We think that all of the tech companies, Google, Facebook, most of them have open sourced their advanced machine learning and artificial intelligence software. And there are other open source alternatives like Caffe and Torch.
So now it isn’t who has the best algorithms. The algorithms are there. It’s who can have quality data. The most data. And for me, one of the reasons to join Toyota in their effort, and why I think they have a chance at having a leadership position is they have lots of good data. And its value needs to be unlocked. And so I’m really excited about the prospect of harnessing that value in the data, sharing it and being able to train and build these systems that will be much safer and improve overall the capabilities of the system.
Is that data coming from the connected vehicles?
There’s connected cars. There’s telematics data that we can get from basically all the testing of the vehicles. Now of course, it opens all of these really interesting issues about privacy, about security, about integrity and accuracy. We want to get in front of all these issues and start the conversation early. About how can we bring this technology faster to market to save lives earlier, and how can we do so in a responsible way that respects privacy and respects security and not have security as an afterthought. I’m proud that Toyota is really trying to take a proactive approach in thinking about it.
I just hired Jim Adler, who’s our head of data. He used to work in other companies, at Intelius, on privacy and security. And he’s trying to help us establish TRI as a thought leader in promoting "what does it mean when you have connected cars? What does it mean when you have data that you can share but it’s anonymized so that the entire society will benefit from it but without compromising the privacy of users and customers?" So really trying to think out all those safety issues in advance is important to us.

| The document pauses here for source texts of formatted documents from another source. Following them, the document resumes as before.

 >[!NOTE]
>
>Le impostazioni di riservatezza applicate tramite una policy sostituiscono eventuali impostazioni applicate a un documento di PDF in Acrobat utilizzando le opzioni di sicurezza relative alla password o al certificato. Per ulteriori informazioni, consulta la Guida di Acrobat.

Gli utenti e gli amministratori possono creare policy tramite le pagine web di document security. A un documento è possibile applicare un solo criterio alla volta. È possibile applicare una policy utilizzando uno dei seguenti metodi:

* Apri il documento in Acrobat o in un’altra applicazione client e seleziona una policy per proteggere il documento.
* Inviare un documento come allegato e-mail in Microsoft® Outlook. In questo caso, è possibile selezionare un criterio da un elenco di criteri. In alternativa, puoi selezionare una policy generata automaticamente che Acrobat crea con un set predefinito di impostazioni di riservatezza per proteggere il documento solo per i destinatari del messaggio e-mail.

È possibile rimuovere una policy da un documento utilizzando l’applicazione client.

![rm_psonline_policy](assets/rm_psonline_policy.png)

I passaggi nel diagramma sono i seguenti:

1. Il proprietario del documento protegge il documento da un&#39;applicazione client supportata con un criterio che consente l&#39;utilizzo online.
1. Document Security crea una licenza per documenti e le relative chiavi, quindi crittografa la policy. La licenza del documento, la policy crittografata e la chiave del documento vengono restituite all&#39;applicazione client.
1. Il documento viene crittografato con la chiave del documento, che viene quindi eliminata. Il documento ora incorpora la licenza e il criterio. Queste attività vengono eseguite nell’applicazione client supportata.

How big is your team over there?
We’ve just started. It’s been six months. But we have over 100 people now across our sites.
What’s the culture at TRI like?
We have a mix of artificial intelligence experts, we have academics, we have researchers, we have experienced technology veterans from Silicon Valley. We have people that we’re working with who’ve been longtime career Toyota engineers. They’ve actually transferred from Japan and are sitting with us side by side, helping us make sure that whatever technology we develop has the best chance of getting into Toyota’s products as soon as possible.